Q2: Because you grew up in Wellington you no doubt thought you knew its buildings well before you began the book. What did you quickly begin to realise?
That, despite the usual New Zealand carelessness with heritage buildings and its own particularly destructive moment in the 1980s, Wellington packs a lot of interesting architecture into its central city area.
Q3: It’s the biggest book in the series yet. How so?
Maybe I’m getting into the swing of things? Also, Wellington’s status as the capital city and its geographical condition — a surfeit of steep hills and a shortage of flat land — have combined to produce the most intensely occupied downtown in the country. There are a lot of buildings to write about.
Q4: Some key figures emerge as pivotal to the early fabric of the city. Who are they?
Thomas Turnbull (1824–1907) was very busy in the late nineteenth century, designing Gothic Revival Protestant churches, the General Assembly Library and, with his son William, the old Bank of New Zealand buildings on Lambton Quay. Frederick de Jersey Clere (1856–1952) also designed numerous churches, including St Mary of the Angels, but many other buildings as well, including the harbourside warehouse that is now Wellington Museum. Before the Second World War, William Gray Young (1885–1962) designed hundreds of buildings, including Wellington Railway Station. New Zealand used to have a Government Architect. When he held that position, John Campbell (1857–1942) was responsible for Parliament House and the old Public Trust Building. In the 1930s, Edmund Anscombe (1874–1948) designed some lovely small apartment buildings — models of their type.

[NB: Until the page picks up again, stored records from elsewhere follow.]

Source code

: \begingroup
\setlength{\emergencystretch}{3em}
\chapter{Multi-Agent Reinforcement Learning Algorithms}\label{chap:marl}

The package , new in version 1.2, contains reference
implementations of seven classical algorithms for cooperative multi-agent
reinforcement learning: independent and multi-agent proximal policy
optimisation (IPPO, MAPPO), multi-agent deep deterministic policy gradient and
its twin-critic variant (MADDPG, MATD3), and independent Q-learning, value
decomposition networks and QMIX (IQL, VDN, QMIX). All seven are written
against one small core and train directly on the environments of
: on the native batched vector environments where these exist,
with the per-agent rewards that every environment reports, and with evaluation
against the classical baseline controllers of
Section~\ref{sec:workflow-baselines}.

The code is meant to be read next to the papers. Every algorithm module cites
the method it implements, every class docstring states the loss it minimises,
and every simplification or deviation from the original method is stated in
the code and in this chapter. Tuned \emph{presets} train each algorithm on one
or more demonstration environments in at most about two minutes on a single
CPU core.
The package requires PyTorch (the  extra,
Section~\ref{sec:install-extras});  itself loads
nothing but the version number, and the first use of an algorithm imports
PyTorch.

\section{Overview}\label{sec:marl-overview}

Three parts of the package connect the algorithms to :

Q5: Favourite heritage building?
If ‘heritage’ can stretch to the 1940s then it might be Gummer & Ford’s State Insurance Building which ripples around the corner of Lambton Quay and Waring Taylor Street. But the AMP Building (1928) on Customhouse Quay, designed by Clere & Clere, is solidly impressive and William Gray Young’s 1927 Wellesley Club (now a hotel) is idiosyncratically cute — who doesn’t like a bit of Georgian Revival?
Q6: Most interesting from the Brutalist era?
The National Library of New Zealand (1987) on Molesworth Street — a striking example of the Ministry of Work’s infatuation with concrete construction. There have been several attempts to make the National Library building friendlier, but it’s still as staunch as an old-school librarian jealously guarding a special collection.
Q7: Most interesting modern-era one?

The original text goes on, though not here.